INSTRUCTIONS TO FOLLOW:
Print this span of the material below exactly: the line with "However, many of", the line with "Therefore, it was", and every line between them, but nothing else.

********************

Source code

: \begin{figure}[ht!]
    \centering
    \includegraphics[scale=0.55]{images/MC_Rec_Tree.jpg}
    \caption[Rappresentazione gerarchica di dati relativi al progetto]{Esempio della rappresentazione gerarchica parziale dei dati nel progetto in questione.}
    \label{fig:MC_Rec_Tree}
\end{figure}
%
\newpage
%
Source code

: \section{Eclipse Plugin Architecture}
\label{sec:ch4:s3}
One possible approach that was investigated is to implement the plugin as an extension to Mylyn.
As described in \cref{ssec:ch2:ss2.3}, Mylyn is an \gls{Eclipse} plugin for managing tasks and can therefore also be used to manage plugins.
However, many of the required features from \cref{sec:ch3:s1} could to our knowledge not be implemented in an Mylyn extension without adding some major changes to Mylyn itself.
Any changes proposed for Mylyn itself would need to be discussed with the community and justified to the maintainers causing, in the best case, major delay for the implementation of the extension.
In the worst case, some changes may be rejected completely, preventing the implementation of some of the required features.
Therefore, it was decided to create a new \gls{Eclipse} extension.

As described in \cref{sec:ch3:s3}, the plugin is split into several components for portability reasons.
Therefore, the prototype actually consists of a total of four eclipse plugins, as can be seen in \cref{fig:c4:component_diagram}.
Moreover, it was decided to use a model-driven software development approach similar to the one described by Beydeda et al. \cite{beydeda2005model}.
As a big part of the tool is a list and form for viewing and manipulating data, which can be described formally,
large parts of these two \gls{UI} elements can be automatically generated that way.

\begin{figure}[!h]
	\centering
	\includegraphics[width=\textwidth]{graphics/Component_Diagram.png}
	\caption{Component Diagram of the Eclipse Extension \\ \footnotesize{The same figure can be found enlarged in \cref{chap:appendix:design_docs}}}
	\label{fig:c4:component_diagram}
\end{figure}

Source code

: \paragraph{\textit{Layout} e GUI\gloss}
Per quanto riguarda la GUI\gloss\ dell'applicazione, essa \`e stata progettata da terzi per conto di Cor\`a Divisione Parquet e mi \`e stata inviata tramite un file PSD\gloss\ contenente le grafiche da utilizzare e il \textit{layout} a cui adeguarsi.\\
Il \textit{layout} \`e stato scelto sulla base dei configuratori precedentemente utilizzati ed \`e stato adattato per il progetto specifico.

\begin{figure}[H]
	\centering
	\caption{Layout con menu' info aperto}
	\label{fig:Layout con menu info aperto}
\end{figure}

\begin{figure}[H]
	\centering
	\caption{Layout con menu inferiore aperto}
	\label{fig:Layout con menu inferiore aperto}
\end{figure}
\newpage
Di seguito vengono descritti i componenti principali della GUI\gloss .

********************

YOUR RESPONSE:
However, many of the required features from \cref{sec:ch3:s1} could to our knowledge not be implemented in an Mylyn extension without adding some major changes to Mylyn itself.
Any changes proposed for Mylyn itself would need to be discussed with the community and justified to the maintainers causing, in the best case, major delay for the implementation of the extension.
In the worst case, some changes may be rejected completely, preventing the implementation of some of the required features.
Therefore, it was decided to create a new \gls{Eclipse} extension.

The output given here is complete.